[Source information — start]

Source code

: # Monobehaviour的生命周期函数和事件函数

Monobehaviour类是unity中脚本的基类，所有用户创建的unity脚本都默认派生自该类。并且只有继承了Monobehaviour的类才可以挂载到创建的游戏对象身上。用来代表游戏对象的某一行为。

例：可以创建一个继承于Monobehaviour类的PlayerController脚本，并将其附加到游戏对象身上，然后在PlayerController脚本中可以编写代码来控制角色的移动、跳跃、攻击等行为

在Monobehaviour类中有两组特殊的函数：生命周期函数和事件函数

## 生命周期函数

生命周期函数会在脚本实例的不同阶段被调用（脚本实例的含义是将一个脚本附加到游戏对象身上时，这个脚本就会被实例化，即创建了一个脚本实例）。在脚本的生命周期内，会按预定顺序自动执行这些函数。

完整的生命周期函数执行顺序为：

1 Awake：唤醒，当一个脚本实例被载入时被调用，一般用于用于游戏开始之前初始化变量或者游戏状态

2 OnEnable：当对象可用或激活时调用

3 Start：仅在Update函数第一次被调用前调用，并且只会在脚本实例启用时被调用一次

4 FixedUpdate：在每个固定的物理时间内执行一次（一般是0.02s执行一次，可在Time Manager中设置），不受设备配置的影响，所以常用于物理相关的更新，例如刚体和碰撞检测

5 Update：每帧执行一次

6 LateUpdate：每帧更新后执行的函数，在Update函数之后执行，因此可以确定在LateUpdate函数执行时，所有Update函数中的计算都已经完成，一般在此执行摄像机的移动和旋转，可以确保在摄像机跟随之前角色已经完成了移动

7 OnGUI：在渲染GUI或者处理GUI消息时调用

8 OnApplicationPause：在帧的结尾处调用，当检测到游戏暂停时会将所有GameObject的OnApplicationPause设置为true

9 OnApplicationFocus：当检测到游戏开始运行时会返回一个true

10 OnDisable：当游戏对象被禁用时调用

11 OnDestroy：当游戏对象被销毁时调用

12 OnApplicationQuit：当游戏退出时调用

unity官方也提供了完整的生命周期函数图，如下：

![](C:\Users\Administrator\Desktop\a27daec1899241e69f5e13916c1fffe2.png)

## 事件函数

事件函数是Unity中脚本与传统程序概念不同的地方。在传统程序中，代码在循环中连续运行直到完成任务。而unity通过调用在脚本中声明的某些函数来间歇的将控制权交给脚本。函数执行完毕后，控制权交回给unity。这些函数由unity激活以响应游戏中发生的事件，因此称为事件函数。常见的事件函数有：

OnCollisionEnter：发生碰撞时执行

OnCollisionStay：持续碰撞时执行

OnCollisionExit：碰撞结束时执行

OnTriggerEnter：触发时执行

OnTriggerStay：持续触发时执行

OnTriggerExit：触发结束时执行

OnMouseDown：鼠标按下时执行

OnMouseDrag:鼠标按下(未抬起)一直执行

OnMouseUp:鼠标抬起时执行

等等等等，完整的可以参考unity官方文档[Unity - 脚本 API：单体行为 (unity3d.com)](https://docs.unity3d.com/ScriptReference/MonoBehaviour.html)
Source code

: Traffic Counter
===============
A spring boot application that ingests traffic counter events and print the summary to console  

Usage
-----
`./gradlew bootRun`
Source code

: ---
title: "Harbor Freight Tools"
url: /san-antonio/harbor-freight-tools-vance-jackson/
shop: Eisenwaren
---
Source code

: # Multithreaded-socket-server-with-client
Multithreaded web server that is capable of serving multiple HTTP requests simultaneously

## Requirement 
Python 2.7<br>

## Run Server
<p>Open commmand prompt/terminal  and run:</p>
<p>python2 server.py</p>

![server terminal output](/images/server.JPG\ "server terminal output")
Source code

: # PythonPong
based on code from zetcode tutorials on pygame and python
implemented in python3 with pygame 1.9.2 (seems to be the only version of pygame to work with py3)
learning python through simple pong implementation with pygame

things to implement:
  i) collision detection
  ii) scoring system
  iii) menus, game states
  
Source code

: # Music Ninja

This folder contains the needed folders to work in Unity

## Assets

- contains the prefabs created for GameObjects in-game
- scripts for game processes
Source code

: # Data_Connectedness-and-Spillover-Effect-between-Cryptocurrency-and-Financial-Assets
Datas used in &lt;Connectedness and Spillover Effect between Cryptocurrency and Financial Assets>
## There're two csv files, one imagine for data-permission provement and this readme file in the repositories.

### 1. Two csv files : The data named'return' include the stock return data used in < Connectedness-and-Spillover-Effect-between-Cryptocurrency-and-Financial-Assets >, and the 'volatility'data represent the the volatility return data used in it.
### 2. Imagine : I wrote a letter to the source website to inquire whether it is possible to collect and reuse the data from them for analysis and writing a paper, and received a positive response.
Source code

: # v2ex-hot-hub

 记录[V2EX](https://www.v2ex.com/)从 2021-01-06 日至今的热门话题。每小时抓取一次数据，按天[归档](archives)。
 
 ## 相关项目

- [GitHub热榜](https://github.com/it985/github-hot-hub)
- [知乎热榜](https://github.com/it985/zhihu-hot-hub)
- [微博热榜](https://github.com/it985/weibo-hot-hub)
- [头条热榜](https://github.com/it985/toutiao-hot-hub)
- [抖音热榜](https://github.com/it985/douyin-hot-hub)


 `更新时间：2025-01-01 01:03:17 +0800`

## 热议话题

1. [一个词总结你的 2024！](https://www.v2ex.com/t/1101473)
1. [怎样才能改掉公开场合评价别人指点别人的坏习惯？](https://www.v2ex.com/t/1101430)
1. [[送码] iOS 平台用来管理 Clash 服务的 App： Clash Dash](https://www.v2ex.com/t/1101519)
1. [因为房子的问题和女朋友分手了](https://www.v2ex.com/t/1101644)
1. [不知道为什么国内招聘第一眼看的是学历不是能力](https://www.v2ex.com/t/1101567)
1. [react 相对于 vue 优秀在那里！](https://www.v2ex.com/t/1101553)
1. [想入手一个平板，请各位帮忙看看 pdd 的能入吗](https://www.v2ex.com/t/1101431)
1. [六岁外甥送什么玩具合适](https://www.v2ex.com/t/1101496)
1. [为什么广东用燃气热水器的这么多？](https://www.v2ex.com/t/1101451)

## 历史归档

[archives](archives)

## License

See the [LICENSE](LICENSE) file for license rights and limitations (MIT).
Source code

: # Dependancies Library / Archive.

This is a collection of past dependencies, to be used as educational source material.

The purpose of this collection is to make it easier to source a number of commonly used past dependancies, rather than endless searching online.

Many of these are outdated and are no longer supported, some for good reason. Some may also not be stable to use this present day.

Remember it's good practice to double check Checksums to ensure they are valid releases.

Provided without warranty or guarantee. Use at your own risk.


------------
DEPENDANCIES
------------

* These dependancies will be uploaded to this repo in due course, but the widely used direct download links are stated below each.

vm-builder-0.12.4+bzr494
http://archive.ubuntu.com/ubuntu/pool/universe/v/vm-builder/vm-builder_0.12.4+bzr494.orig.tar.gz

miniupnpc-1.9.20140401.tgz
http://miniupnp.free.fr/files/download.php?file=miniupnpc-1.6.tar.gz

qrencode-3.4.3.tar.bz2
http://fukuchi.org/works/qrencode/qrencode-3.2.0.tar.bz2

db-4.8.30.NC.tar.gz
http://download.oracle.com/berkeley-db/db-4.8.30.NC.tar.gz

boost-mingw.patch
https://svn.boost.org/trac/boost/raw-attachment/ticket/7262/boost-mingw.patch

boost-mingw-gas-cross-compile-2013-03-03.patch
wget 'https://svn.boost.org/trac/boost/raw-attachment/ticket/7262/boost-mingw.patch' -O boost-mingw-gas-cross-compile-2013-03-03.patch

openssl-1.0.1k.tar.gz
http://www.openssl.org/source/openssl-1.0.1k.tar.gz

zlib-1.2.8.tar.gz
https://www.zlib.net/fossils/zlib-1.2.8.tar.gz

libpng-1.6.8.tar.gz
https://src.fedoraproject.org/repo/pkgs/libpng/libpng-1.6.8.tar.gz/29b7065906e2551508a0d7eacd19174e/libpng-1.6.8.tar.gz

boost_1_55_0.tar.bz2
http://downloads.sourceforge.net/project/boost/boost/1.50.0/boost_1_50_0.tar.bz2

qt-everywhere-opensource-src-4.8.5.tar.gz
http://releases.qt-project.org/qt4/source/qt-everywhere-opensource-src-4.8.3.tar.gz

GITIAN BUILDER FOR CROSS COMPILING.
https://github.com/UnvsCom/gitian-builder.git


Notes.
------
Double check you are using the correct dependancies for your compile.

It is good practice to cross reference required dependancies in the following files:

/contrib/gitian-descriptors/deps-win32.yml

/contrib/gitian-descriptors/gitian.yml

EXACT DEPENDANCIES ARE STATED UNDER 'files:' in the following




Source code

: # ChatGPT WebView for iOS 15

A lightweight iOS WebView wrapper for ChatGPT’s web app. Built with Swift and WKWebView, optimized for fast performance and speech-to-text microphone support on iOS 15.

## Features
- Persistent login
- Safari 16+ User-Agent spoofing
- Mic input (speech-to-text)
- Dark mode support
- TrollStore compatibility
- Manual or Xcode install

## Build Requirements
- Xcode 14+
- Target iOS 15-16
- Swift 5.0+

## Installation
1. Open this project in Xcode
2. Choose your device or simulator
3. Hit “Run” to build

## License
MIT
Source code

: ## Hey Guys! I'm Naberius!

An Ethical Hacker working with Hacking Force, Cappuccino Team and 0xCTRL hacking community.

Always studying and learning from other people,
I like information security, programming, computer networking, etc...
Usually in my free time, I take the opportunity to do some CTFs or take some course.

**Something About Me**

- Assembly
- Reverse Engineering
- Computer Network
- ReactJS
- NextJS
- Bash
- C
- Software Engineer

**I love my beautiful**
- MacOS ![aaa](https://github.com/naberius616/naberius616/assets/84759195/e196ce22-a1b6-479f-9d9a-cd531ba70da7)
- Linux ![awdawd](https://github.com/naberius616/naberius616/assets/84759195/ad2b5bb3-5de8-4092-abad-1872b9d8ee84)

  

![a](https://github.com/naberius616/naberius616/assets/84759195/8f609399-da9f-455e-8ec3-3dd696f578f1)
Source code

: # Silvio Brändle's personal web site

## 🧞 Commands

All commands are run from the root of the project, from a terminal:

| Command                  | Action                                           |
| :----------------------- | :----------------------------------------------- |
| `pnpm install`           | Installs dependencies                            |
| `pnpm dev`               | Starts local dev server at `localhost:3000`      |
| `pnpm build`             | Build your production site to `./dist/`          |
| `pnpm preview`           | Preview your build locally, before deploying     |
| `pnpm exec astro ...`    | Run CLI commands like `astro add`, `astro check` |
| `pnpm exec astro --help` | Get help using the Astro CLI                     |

[Source information — finish]

#### Assignment
In the entries above, find the line holding "It is good practice" and the line holding "1. Open this project in Xcode"; print both of them and every line between, exactly, and nothing else.

#### Solution to this task
It is good practice to cross reference required dependancies in the following files:

/contrib/gitian-descriptors/deps-win32.yml

/contrib/gitian-descriptors/gitian.yml

EXACT DEPENDANCIES ARE STATED UNDER 'files:' in the following




Source code

: # ChatGPT WebView for iOS 15

A lightweight iOS WebView wrapper for ChatGPT’s web app. Built with Swift and WKWebView, optimized for fast performance and speech-to-text microphone support on iOS 15.

## Features
- Persistent login
- Safari 16+ User-Agent spoofing
- Mic input (speech-to-text)
- Dark mode support
- TrollStore compatibility
- Manual or Xcode install

## Build Requirements
- Xcode 14+
- Target iOS 15-16
- Swift 5.0+

## Installation
1. Open this project in Xcode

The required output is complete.